Work item >> Find all the lines in the material below with the word "permission", and copy them.

(Extracted information Opens)

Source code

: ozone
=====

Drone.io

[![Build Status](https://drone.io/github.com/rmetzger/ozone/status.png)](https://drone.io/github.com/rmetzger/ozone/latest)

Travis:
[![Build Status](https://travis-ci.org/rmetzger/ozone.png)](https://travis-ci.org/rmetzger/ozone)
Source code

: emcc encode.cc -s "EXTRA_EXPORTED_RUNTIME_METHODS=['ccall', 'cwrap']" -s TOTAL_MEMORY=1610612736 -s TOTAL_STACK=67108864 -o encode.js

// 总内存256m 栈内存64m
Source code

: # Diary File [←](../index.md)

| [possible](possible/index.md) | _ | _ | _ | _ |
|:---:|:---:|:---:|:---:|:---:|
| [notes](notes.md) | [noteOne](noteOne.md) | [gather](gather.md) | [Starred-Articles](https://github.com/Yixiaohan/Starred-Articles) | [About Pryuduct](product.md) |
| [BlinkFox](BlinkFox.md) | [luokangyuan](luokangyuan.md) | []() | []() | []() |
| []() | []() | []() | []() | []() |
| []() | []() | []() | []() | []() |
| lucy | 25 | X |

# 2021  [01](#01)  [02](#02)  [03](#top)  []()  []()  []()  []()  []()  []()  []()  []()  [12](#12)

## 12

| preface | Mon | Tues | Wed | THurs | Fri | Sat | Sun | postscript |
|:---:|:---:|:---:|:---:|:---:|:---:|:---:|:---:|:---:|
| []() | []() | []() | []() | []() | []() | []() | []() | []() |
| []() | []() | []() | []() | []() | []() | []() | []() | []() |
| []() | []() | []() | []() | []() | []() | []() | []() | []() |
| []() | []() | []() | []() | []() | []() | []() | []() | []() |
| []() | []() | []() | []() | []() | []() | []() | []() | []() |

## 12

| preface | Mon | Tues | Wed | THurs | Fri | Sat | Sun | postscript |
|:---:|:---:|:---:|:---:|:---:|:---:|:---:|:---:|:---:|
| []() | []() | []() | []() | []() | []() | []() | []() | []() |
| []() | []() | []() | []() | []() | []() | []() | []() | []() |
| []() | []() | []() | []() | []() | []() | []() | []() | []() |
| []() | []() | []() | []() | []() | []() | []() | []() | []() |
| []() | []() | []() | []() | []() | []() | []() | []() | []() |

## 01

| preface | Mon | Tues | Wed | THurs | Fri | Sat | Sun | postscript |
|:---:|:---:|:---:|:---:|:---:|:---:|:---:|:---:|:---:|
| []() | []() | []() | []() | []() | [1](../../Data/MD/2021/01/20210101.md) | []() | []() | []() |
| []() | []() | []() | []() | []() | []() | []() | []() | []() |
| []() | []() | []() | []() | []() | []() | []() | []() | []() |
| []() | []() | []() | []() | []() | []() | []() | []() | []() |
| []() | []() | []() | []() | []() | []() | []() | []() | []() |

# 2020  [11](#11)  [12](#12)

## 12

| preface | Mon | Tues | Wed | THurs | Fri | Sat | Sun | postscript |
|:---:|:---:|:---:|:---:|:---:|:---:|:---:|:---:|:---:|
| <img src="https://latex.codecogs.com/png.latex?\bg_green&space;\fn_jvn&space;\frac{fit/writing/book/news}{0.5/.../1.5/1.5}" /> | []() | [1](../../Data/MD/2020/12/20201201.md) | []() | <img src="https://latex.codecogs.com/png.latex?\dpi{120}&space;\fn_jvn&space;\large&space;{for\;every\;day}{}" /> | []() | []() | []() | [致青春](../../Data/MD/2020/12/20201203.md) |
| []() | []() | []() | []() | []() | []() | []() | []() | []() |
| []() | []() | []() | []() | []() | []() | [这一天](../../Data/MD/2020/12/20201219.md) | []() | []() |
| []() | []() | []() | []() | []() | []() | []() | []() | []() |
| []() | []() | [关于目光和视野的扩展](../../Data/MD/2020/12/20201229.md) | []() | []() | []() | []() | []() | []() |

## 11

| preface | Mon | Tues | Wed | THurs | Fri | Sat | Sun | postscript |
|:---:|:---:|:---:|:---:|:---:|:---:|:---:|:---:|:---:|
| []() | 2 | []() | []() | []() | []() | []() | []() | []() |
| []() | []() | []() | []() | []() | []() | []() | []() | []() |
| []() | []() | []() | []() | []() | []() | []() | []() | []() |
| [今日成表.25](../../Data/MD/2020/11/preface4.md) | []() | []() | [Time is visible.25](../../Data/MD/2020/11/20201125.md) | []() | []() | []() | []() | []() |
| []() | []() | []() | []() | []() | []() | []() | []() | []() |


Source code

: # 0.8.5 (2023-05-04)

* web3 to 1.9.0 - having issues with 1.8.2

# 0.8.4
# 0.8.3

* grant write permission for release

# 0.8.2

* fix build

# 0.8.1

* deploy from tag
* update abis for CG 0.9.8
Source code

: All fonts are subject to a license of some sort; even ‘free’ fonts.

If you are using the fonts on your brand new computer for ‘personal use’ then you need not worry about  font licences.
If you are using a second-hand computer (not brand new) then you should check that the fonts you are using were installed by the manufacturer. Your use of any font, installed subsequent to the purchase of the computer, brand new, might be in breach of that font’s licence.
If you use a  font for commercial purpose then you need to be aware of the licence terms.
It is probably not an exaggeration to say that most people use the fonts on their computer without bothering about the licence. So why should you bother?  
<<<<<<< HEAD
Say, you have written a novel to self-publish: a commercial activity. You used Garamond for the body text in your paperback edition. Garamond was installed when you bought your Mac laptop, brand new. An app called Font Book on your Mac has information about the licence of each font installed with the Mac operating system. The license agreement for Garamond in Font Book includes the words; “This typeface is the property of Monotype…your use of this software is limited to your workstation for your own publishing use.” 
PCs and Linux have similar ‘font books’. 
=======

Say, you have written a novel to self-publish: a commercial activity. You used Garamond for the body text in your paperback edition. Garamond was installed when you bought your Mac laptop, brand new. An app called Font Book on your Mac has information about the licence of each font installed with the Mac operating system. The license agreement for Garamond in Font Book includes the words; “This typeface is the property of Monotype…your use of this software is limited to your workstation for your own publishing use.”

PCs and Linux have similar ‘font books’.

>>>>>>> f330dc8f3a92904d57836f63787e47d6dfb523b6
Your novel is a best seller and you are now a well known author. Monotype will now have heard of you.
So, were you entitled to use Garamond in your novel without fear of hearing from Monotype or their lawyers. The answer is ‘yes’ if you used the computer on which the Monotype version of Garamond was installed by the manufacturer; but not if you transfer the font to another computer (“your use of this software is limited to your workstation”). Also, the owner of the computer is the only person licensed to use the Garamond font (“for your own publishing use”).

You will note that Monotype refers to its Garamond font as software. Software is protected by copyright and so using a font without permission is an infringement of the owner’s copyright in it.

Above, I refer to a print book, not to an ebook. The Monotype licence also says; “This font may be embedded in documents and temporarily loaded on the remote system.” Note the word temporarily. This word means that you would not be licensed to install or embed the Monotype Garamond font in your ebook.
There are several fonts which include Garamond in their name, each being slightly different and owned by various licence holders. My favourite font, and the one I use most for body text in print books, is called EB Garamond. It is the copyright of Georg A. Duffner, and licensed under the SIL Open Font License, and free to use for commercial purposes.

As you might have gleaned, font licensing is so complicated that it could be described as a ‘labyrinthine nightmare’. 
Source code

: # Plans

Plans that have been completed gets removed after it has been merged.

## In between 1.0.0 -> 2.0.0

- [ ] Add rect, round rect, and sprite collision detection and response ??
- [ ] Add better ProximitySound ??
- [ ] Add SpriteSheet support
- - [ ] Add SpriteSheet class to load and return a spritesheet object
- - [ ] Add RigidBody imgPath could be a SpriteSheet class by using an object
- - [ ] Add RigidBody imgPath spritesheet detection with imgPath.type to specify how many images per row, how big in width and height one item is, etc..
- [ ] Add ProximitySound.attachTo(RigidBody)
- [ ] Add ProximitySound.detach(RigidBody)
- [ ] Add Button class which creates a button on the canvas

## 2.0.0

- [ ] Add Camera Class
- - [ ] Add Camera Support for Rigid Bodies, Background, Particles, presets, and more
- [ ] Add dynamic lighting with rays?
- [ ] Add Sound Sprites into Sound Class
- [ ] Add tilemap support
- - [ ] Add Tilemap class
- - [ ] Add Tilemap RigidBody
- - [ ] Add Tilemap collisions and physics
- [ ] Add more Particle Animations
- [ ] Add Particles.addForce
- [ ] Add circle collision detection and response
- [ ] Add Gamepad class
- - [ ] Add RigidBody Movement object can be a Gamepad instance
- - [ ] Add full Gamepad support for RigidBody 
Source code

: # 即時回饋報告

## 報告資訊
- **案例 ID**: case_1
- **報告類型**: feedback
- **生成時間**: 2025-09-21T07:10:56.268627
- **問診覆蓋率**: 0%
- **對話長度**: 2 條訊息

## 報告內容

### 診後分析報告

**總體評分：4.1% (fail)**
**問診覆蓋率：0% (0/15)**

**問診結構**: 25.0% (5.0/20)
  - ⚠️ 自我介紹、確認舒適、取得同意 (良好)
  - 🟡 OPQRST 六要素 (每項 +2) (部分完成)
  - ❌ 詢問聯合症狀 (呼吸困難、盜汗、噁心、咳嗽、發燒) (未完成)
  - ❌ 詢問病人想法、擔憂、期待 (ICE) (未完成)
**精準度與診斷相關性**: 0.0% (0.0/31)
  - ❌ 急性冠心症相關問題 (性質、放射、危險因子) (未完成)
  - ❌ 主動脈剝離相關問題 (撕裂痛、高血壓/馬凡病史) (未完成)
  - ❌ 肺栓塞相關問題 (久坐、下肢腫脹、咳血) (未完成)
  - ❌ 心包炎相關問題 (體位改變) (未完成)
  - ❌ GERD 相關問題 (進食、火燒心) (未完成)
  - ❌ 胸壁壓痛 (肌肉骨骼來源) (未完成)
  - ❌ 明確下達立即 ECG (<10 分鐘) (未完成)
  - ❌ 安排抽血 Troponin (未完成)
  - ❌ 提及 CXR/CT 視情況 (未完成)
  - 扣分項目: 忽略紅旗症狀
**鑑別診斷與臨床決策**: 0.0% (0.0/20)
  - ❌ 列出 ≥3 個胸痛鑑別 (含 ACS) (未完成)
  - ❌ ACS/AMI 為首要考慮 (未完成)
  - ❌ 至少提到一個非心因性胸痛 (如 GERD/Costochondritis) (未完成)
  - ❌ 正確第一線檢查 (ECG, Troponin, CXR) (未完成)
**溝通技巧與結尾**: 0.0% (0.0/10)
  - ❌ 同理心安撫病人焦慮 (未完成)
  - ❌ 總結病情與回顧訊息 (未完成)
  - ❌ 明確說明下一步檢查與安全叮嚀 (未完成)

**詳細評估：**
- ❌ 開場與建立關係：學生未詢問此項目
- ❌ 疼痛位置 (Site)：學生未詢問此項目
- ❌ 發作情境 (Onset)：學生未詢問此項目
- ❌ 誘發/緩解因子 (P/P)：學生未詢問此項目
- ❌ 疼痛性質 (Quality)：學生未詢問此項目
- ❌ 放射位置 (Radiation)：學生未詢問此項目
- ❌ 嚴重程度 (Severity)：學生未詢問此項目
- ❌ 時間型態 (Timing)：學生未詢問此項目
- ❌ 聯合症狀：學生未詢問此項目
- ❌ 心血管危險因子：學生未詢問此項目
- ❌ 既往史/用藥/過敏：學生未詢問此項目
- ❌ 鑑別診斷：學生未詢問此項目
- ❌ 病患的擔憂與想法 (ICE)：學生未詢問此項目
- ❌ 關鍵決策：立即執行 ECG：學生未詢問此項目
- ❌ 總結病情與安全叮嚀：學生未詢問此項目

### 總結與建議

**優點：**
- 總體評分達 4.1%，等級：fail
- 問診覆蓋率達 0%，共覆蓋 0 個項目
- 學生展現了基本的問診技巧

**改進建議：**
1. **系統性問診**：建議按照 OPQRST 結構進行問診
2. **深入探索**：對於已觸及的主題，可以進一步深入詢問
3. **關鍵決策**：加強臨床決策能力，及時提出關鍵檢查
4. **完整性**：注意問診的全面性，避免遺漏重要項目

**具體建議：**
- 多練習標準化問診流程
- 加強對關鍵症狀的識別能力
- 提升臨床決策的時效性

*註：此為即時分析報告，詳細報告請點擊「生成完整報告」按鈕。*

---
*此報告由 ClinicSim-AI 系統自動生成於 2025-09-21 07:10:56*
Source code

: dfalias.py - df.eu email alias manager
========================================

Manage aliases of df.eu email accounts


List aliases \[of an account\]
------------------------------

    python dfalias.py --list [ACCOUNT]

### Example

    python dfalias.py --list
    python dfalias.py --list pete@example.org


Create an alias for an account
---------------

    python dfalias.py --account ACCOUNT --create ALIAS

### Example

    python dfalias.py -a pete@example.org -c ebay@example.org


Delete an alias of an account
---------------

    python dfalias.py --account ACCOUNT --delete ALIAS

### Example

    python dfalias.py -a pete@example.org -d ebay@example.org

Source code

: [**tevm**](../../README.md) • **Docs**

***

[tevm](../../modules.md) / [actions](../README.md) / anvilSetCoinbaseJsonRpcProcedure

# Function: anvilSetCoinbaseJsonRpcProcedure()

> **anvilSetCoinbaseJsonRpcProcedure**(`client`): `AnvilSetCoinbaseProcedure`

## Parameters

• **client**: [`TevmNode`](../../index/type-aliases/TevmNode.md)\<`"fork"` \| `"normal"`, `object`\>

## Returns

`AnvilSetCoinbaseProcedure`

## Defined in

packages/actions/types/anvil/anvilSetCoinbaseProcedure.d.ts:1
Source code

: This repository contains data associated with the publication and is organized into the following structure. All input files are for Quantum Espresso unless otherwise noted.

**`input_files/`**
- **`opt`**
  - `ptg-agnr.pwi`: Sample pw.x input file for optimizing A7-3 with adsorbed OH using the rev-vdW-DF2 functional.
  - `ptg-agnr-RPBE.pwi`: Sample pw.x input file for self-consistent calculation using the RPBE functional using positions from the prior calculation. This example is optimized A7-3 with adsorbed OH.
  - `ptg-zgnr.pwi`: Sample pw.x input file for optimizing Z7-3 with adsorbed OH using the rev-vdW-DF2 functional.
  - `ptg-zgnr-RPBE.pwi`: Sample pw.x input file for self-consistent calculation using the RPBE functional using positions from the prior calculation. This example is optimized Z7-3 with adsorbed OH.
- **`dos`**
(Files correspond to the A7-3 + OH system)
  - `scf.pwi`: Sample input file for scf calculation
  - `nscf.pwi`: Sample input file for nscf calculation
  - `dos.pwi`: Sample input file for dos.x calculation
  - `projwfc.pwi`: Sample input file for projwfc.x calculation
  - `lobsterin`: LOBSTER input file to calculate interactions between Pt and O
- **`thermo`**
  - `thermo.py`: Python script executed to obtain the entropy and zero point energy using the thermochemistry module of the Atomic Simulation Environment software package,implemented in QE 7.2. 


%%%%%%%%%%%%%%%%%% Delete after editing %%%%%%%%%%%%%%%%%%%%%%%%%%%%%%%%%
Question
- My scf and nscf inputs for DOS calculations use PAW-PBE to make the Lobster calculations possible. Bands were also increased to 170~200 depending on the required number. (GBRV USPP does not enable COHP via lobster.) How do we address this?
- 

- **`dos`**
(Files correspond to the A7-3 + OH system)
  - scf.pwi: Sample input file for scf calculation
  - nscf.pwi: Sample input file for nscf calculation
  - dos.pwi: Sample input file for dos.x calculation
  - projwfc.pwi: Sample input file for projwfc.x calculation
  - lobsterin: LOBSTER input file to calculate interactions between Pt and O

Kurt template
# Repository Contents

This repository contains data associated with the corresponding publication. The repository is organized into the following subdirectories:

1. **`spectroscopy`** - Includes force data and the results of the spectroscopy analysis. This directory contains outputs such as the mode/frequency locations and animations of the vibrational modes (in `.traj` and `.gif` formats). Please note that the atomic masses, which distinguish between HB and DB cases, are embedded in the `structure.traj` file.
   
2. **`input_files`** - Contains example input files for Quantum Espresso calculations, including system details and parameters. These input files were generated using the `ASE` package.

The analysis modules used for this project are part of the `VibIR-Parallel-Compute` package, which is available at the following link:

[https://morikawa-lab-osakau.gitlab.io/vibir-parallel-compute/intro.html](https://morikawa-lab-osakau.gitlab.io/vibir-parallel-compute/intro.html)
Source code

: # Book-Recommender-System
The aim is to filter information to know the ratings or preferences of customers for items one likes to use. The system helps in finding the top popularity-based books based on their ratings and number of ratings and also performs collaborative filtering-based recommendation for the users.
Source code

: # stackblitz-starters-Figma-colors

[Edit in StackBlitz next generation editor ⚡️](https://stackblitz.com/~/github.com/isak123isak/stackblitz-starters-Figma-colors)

(Extracted information Closes)

Result below >>
* grant write permission for release
You will note that Monotype refers to its Garamond font as software. Software is protected by copyright and so using a font without permission is an infringement of the owner’s copyright in it.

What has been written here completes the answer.